=== Task ===
Report how many lines in the listing below include the word "user". Write nothing besides the number.

=== Data provided ===
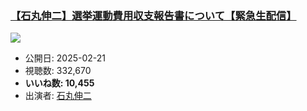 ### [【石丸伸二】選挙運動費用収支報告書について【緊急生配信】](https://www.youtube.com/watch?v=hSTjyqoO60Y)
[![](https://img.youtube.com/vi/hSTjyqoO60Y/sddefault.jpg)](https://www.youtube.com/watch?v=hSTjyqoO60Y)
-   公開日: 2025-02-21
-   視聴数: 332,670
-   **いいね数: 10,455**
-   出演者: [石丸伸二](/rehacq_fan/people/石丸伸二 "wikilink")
...
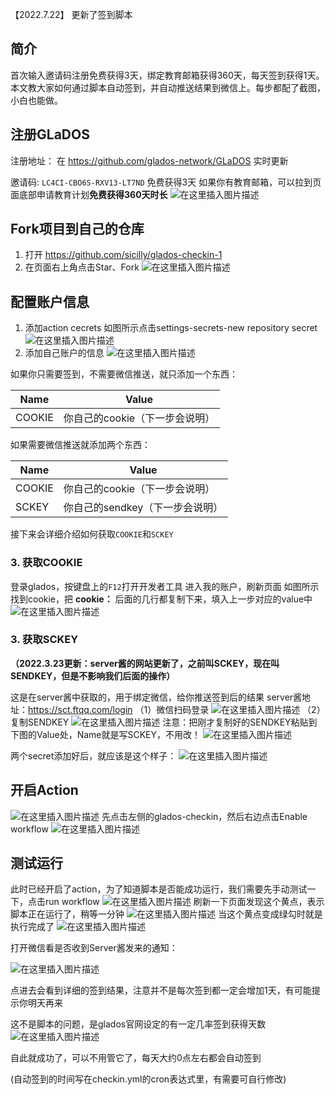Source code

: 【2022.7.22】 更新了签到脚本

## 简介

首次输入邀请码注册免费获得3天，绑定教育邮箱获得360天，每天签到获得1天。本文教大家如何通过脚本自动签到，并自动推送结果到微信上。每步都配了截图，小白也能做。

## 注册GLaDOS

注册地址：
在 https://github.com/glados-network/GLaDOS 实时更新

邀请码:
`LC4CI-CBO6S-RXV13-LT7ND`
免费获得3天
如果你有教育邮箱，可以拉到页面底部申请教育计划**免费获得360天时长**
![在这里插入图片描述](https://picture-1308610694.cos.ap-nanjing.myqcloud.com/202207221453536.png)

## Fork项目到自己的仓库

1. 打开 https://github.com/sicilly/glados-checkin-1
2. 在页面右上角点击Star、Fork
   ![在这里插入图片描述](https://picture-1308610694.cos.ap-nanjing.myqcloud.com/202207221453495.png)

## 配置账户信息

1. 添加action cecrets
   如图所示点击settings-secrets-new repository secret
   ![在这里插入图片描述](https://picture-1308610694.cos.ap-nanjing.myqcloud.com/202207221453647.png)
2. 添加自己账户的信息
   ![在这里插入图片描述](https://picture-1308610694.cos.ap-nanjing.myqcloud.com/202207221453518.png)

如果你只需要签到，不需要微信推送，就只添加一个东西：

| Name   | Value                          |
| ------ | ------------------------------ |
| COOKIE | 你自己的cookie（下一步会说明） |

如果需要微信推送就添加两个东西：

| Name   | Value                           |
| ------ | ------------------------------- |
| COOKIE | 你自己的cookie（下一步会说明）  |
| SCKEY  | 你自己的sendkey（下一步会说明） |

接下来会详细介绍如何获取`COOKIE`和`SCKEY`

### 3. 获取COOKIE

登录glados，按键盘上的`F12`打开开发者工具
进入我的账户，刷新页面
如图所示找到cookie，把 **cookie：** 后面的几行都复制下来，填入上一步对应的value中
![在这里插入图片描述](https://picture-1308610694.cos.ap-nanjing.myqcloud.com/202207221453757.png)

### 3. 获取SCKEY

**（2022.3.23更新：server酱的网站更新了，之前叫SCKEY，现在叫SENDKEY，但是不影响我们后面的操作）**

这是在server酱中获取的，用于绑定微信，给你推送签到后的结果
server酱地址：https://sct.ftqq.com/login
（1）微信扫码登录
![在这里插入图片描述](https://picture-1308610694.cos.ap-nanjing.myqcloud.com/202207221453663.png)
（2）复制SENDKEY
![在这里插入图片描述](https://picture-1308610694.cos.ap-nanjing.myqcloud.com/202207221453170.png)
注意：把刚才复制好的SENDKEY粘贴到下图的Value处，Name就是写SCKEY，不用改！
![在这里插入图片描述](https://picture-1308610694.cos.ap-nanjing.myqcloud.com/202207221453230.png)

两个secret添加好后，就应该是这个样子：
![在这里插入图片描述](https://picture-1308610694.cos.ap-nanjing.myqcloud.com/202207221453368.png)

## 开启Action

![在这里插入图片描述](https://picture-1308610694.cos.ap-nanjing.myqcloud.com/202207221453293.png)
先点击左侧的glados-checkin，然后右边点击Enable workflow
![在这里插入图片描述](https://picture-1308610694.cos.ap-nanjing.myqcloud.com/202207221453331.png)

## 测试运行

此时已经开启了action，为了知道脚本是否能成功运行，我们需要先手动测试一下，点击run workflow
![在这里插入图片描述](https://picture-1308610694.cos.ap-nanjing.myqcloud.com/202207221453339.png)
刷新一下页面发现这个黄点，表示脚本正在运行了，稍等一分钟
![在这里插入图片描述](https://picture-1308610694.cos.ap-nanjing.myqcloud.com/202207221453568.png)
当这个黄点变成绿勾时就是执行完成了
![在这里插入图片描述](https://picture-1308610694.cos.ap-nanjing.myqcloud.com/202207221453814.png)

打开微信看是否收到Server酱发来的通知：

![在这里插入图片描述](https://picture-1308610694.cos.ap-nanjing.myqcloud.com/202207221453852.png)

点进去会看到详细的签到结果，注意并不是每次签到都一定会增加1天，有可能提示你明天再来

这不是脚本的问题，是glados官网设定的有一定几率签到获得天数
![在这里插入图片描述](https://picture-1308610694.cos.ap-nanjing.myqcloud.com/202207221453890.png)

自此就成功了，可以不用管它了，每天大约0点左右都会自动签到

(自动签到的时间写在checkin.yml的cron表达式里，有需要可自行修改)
...
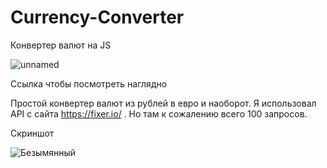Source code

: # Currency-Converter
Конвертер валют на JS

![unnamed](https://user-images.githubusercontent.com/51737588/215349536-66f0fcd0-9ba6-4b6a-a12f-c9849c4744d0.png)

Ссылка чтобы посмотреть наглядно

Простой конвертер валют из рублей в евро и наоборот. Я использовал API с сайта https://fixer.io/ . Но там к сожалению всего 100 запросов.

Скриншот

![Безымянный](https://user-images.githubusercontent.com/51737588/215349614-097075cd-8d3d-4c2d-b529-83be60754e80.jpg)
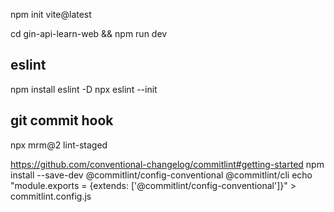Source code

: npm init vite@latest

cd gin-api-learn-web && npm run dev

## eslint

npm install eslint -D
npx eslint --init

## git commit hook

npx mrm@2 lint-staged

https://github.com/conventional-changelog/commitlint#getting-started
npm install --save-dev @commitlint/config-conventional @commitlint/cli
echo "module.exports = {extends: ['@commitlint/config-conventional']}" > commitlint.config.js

=== Answer section ===
2